◆ **The data**
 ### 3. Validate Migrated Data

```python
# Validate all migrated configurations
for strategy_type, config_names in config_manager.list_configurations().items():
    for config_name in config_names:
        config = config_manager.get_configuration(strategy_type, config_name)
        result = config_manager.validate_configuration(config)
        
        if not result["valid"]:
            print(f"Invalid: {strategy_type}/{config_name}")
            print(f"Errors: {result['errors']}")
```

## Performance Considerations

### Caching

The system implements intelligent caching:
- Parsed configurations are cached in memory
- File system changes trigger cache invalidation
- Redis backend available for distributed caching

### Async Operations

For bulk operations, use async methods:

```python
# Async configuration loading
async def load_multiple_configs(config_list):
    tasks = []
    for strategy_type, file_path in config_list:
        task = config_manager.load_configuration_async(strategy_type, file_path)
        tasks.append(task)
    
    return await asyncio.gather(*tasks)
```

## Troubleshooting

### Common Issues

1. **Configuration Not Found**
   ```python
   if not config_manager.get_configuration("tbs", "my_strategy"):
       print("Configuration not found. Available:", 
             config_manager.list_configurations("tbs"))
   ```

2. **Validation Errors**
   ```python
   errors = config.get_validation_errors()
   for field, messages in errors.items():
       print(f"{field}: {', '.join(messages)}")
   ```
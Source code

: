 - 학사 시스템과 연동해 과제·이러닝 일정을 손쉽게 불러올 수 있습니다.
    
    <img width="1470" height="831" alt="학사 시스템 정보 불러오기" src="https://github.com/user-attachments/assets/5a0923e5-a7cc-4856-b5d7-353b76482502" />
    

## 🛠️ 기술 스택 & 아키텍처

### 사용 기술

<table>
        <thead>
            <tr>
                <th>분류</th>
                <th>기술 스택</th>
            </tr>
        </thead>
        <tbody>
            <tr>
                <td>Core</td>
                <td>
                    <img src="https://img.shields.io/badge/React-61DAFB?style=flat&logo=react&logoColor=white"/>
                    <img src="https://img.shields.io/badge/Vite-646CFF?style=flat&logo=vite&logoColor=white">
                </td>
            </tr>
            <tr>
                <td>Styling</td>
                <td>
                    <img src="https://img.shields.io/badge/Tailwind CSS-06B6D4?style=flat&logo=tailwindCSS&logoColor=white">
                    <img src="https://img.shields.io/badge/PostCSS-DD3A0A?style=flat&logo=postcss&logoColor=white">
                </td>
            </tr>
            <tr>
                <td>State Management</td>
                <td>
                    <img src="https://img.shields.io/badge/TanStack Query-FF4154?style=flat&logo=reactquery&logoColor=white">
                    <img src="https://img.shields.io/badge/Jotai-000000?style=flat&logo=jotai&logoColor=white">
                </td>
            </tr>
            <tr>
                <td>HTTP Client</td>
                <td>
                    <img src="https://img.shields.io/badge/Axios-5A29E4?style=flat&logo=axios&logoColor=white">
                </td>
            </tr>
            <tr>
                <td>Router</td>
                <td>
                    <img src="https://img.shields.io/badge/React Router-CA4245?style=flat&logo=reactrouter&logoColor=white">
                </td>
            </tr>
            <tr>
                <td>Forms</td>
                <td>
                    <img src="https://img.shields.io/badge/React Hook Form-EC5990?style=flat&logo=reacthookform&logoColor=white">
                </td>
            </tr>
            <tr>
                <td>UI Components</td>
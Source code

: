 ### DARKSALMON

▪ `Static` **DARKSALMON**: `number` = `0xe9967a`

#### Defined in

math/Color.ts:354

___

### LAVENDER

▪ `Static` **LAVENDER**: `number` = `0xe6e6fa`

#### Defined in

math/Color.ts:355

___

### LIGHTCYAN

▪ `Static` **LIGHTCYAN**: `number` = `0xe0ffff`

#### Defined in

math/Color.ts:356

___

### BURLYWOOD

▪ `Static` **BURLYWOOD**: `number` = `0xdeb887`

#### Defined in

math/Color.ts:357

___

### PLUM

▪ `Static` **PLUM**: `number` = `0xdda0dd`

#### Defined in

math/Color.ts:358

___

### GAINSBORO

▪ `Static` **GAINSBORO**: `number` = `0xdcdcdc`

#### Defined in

◆ **What you are asked to do**
Please write out, exactly as they appear, only the lines from the one holding "math/Color.ts:358" through the end of the data.

◆ **Solved exercise**
math/Color.ts:358

___

### GAINSBORO

▪ `Static` **GAINSBORO**: `number` = `0xdcdcdc`

#### Defined in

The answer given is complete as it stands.